2. Discussion of the Related Art
Glass optical fiber is typically drawn from a solid preform containing an overcladding that surrounds an inner cladding and core. An overcladding tube is generally formed separately from the inner cladding and core, and the components are then brought together to make the preform. The overcladding does not have to meet purity and uniformity specifications as high as the core and inner cladding, and some efforts at improving manufacturing efficiency and lowering cost of optical fiber manufacturing processes have therefore focused on the overcladding. These efforts have led to the use of sol-gel processes to form overcladding tubes.

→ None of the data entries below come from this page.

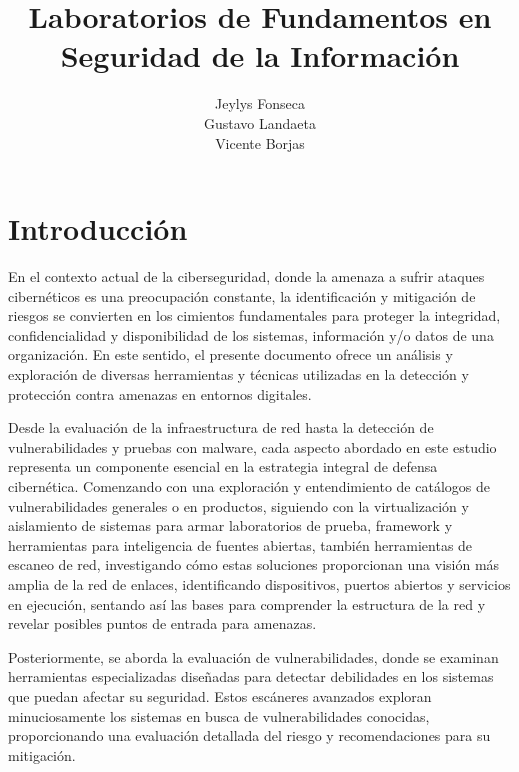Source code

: \documentclass[stu, 11pt, letterpaper, donotrepeattitle, floatsintext, natbib]{apa7}
\title{\Large Laboratorios de Fundamentos en Seguridad de la Información}
\author{Jeylys Fonseca \\Gustavo Landaeta \\Vicente Borjas} %
\begin{document}
\maketitle


\renewcommand\contentsname{\largeÍndice}
\tableofcontents
\setcounter{tocdepth}{2}
\newpage
\renewcommand{\listfigurename}{\largeÍndice de fíguras}
\listoffigures
\newpage
\renewcommand{\listtablename}{\largeÍndice de tablas}
\listoftables
\newpage


\section{\large Introducción}

\justify

\hspace{1.27cm} En el contexto actual de la ciberseguridad, donde la amenaza a sufrir ataques cibernéticos es una preocupación constante, la identificación y mitigación de riesgos se convierten en los cimientos fundamentales para proteger la integridad, confidencialidad y disponibilidad de los sistemas, información y/o datos de una organización. En este sentido, el presente documento ofrece un análisis y exploración de diversas herramientas y técnicas utilizadas en la detección y protección contra amenazas en entornos digitales.  

Desde la evaluación de la infraestructura de red hasta la detección de vulnerabilidades y pruebas con malware, cada aspecto abordado en este estudio representa un componente esencial en la estrategia integral de defensa cibernética. Comenzando con una exploración y entendimiento de catálogos de vulnerabilidades generales o en productos, siguiendo con la virtualización y aislamiento de sistemas para armar laboratorios de prueba, framework y herramientas para inteligencia de fuentes abiertas, también herramientas de escaneo de red, investigando cómo estas soluciones proporcionan una visión más amplia de la red de enlaces, identificando dispositivos, puertos abiertos y servicios en ejecución, sentando así las bases para comprender la estructura de la red y revelar posibles puntos de entrada para amenazas.  

Posteriormente, se aborda la evaluación de vulnerabilidades, donde se examinan herramientas especializadas diseñadas para detectar debilidades en los sistemas que puedan afectar su seguridad. Estos escáneres avanzados exploran minuciosamente los sistemas en busca de vulnerabilidades conocidas, proporcionando una evaluación detallada del riesgo y recomendaciones para su mitigación.  
\end{document}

U.S. Pat. No. 5,240,488, the disclosure of which is hereby incorporated by reference, discloses a sol-gel process for production of overcladding tubes. In the process, an aqueous colloidal silica dispersion is used. The dispersion is typically stabilized by addition of a base such as tetramethylammonium hydroxide (TMAH). It is also possible to use other tetraalkylammonium hydroxides. TMAH is believed to stabilize silica particles by the following mechanism: Introduction of the TMAH solution into a silica dispersion raises the pH value. The silica then takes on a negative surface charge due to ionization of silanol groups present on the surface. The negative charge on the silica particles creates mutual repulsion, preventing substantial agglomeration and maintaining the stability of the dispersion. At later stages in the process, as discussed at Cols. 14-15 and shown in the Table at Cols. 11 and 12 of the '488 patent, a polymer (e.g., polyethyloxazoline) is added, a low molecular weight surface modifier (e.g., glycerin) is added, and then a gelling agent (e.g., methyl formate) is added. The gelling agent, through reaction with water and/or base, neutralizes the negatively-charged silica to a degree where gelation is induced.
Subsequent to gelation, bulk water is removed from the sol-gel bodies in a dryer system, and then the bodies placed in a dehydroxylation reactor, within a furnace, for heat treatment. The heat treatment is typically performed in steps which (a) remove remaining interstitial water, (b) remove organic materials, (c) dehydroxylate the sol-gel bodies, and (d) remove metal and oxide impurities. Chlorine-containing gases are often used in such heat treatment both for dehydroxylation and metal impurity removal, as reflected in the '488 patent.
While processes such as that of the '488 patent produce good results, the removal of these various impurities from the sol-gel bodies is often problematic. For example, one of the volatile organics generated during heat treatment is trimethyl amine (TRIMA), which exhibits some undesirable properties such as strong odor. The TRIMA therefore generally cannot be released into the environment, but is instead burned in a thermal oxidizer or trapped in a solution and subsequently removed. Other gaseous organic products, as well as the chlorine-containing gases used during the heat treatment, similarly are not able to be released directly into the environment, and liquid residues of organic materials and transition metal impurities must also be disposed in a safe manner.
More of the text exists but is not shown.